Your copy should hold every record verbatim and none of the pictures.
# # # # # # #
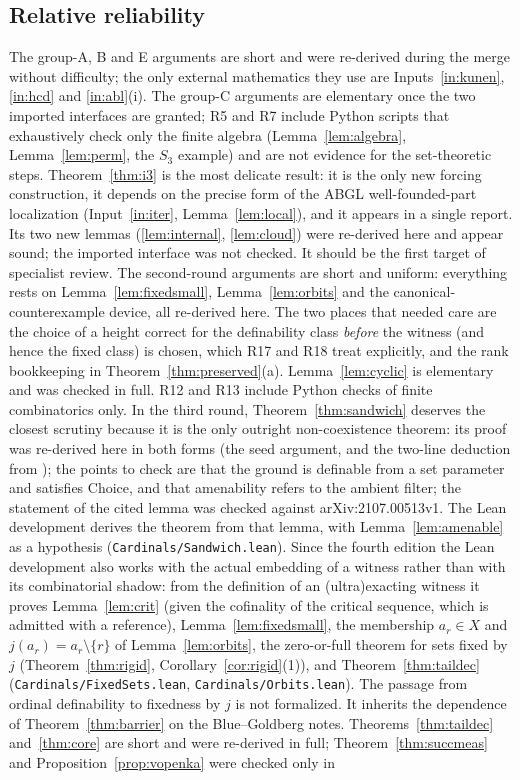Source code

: \documentclass[11pt,letterpaper]{article}
\theoremstyle{definition}
\numberwithin{equation}{section}
\newcommand{\R}[1]{\textsf{R#1}}
\begin{document}
\subsection{Relative reliability}

The group-A, B and E arguments are short and were re-derived during the merge without difficulty; the only external mathematics they use are Inputs~\ref{in:kunen}, \ref{in:hcd} and \ref{in:abl}(i). The group-C arguments are elementary once the two imported interfaces are granted; \R5 and \R7 include Python scripts that exhaustively check only the finite algebra (Lemma~\ref{lem:algebra}, Lemma~\ref{lem:perm}, the $S_3$ example) and are not evidence for the set-theoretic steps. Theorem~\ref{thm:i3} is the most delicate result: it is the only new forcing construction, it depends on the precise form of the ABGL well-founded-part localization (Input~\ref{in:iter}, Lemma~\ref{lem:local}), and it appears in a single report. Its two new lemmas (\ref{lem:internal}, \ref{lem:cloud}) were re-derived here and appear sound; the imported interface was not checked. It should be the first target of specialist review. The second-round arguments are short and uniform: everything rests on Lemma~\ref{lem:fixedsmall}, Lemma~\ref{lem:orbits} and the canonical-counterexample device, all re-derived here. The two places that needed care are the choice of a height correct for the definability class \emph{before} the witness (and hence the fixed class) is chosen, which \R{17} and \R{18} treat explicitly, and the rank bookkeeping in Theorem~\ref{thm:preserved}(a). Lemma~\ref{lem:cyclic} is elementary and was checked in full. \R{12} and \R{13} include Python checks of finite combinatorics only. In the third round, Theorem~\ref{thm:sandwich} deserves the closest scrutiny because it is the only outright non-coexistence theorem: its proof was re-derived here in both forms (the seed argument, and the two-line deduction from \cite[Lemma~2.7]{dichotomy}); the points to check are that the ground is definable from a set parameter and satisfies Choice, and that amenability refers to the ambient filter; the statement of the cited lemma was checked against arXiv:2107.00513v1. The Lean development derives the theorem from that lemma, with Lemma~\ref{lem:amenable} as a hypothesis (\nolinkurl{Cardinals/Sandwich.lean}). Since the fourth edition the Lean development also works with the actual embedding of a witness rather than with its combinatorial shadow: from the definition of an (ultra)exacting witness it proves Lemma~\ref{lem:crit} (given the cofinality of the critical sequence, which is admitted with a reference), Lemma~\ref{lem:fixedsmall}, the membership $a_r\in X$ and $j(a_r)=a_r\setminus\{r\}$ of Lemma~\ref{lem:orbits}, the zero-or-full theorem for sets fixed by $j$ (Theorem~\ref{thm:rigid}, Corollary~\ref{cor:rigid}(1)), and Theorem~\ref{thm:taildec} (\nolinkurl{Cardinals/FixedSets.lean}, \nolinkurl{Cardinals/Orbits.lean}). The passage from ordinal definability to fixedness by $j$ is not formalized. It inherits the dependence of Theorem~\ref{thm:barrier} on the Blue--Goldberg notes. Theorems~\ref{thm:taildec} and~\ref{thm:core} are short and were re-derived in full; Theorem~\ref{thm:succmeas} and Proposition~\ref{prop:vopenka} were checked only in 
\end{document}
# # # # # # #
Response →
Source code

: \documentclass[11pt,letterpaper]{article}
\theoremstyle{definition}
\numberwithin{equation}{section}
\newcommand{\R}[1]{\textsf{R#1}}
\begin{document}
\subsection{Relative reliability}

The group-A, B and E arguments are short and were re-derived during the merge without difficulty; the only external mathematics they use are Inputs~\ref{in:kunen}, \ref{in:hcd} and \ref{in:abl}(i). The group-C arguments are elementary once the two imported interfaces are granted; \R5 and \R7 include Python scripts that exhaustively check only the finite algebra (Lemma~\ref{lem:algebra}, Lemma~\ref{lem:perm}, the $S_3$ example) and are not evidence for the set-theoretic steps. Theorem~\ref{thm:i3} is the most delicate result: it is the only new forcing construction, it depends on the precise form of the ABGL well-founded-part localization (Input~\ref{in:iter}, Lemma~\ref{lem:local}), and it appears in a single report. Its two new lemmas (\ref{lem:internal}, \ref{lem:cloud}) were re-derived here and appear sound; the imported interface was not checked. It should be the first target of specialist review. The second-round arguments are short and uniform: everything rests on Lemma~\ref{lem:fixedsmall}, Lemma~\ref{lem:orbits} and the canonical-counterexample device, all re-derived here. The two places that needed care are the choice of a height correct for the definability class \emph{before} the witness (and hence the fixed class) is chosen, which \R{17} and \R{18} treat explicitly, and the rank bookkeeping in Theorem~\ref{thm:preserved}(a). Lemma~\ref{lem:cyclic} is elementary and was checked in full. \R{12} and \R{13} include Python checks of finite combinatorics only. In the third round, Theorem~\ref{thm:sandwich} deserves the closest scrutiny because it is the only outright non-coexistence theorem: its proof was re-derived here in both forms (the seed argument, and the two-line deduction from \cite[Lemma~2.7]{dichotomy}); the points to check are that the ground is definable from a set parameter and satisfies Choice, and that amenability refers to the ambient filter; the statement of the cited lemma was checked against arXiv:2107.00513v1. The Lean development derives the theorem from that lemma, with Lemma~\ref{lem:amenable} as a hypothesis (\nolinkurl{Cardinals/Sandwich.lean}). Since the fourth edition the Lean development also works with the actual embedding of a witness rather than with its combinatorial shadow: from the definition of an (ultra)exacting witness it proves Lemma~\ref{lem:crit} (given the cofinality of the critical sequence, which is admitted with a reference), Lemma~\ref{lem:fixedsmall}, the membership $a_r\in X$ and $j(a_r)=a_r\setminus\{r\}$ of Lemma~\ref{lem:orbits}, the zero-or-full theorem for sets fixed by $j$ (Theorem~\ref{thm:rigid}, Corollary~\ref{cor:rigid}(1)), and Theorem~\ref{thm:taildec} (\nolinkurl{Cardinals/FixedSets.lean}, \nolinkurl{Cardinals/Orbits.lean}). The passage from ordinal definability to fixedness by $j$ is not formalized. It inherits the dependence of Theorem~\ref{thm:barrier} on the Blue--Goldberg notes. Theorems~\ref{thm:taildec} and~\ref{thm:core} are short and were re-derived in full; Theorem~\ref{thm:succmeas} and Proposition~\ref{prop:vopenka} were checked only in 
\end{document}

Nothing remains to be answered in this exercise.